Supplied entries section start

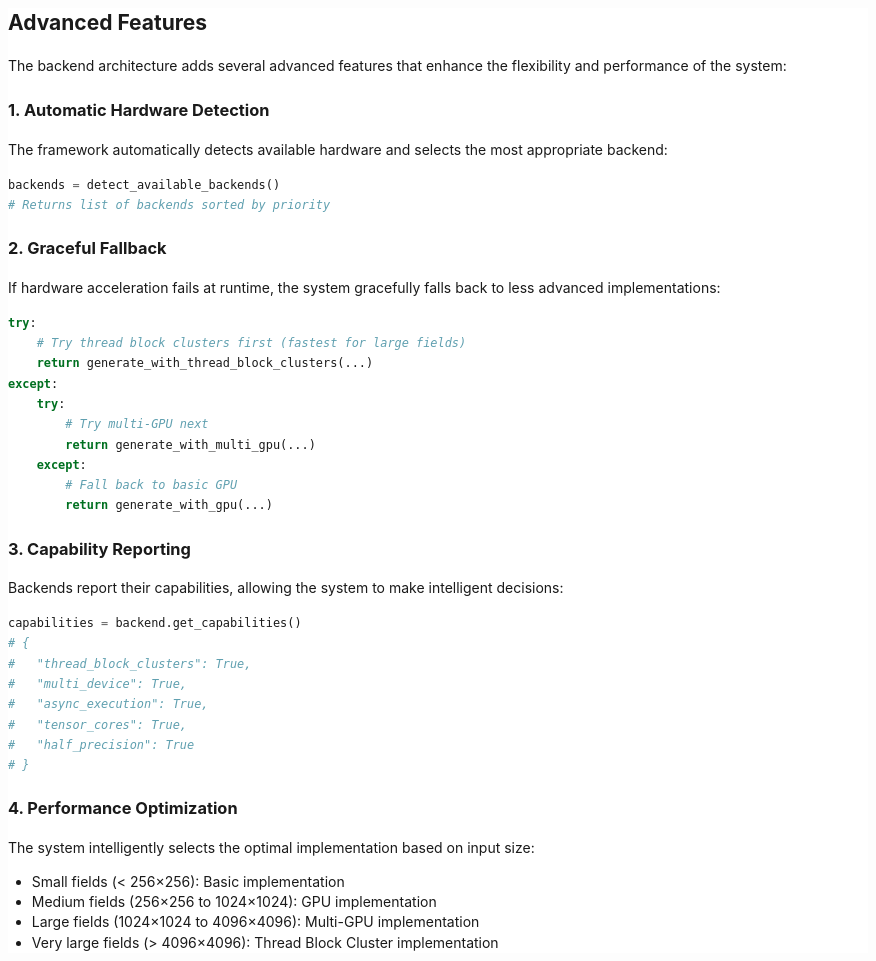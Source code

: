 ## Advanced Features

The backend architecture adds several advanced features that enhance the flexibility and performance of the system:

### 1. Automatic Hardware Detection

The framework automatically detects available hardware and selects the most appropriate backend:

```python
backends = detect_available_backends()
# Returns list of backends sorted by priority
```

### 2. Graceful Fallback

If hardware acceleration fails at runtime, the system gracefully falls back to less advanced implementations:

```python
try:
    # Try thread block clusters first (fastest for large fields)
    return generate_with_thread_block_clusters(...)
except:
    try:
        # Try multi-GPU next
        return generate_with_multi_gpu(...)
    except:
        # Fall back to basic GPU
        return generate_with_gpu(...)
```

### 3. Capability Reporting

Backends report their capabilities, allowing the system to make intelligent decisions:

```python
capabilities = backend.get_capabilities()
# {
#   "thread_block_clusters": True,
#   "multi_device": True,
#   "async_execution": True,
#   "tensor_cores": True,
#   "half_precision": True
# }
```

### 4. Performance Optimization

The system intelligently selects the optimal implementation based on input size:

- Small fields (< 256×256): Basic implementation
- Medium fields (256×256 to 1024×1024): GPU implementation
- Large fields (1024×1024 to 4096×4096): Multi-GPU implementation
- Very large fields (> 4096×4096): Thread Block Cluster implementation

Supplied entries section end

*The task*
Check each line above for the string "True" and show the ones that have it.

*Finished exercise*
#   "thread_block_clusters": True,
#   "multi_device": True,
#   "async_execution": True,
#   "tensor_cores": True,
#   "half_precision": True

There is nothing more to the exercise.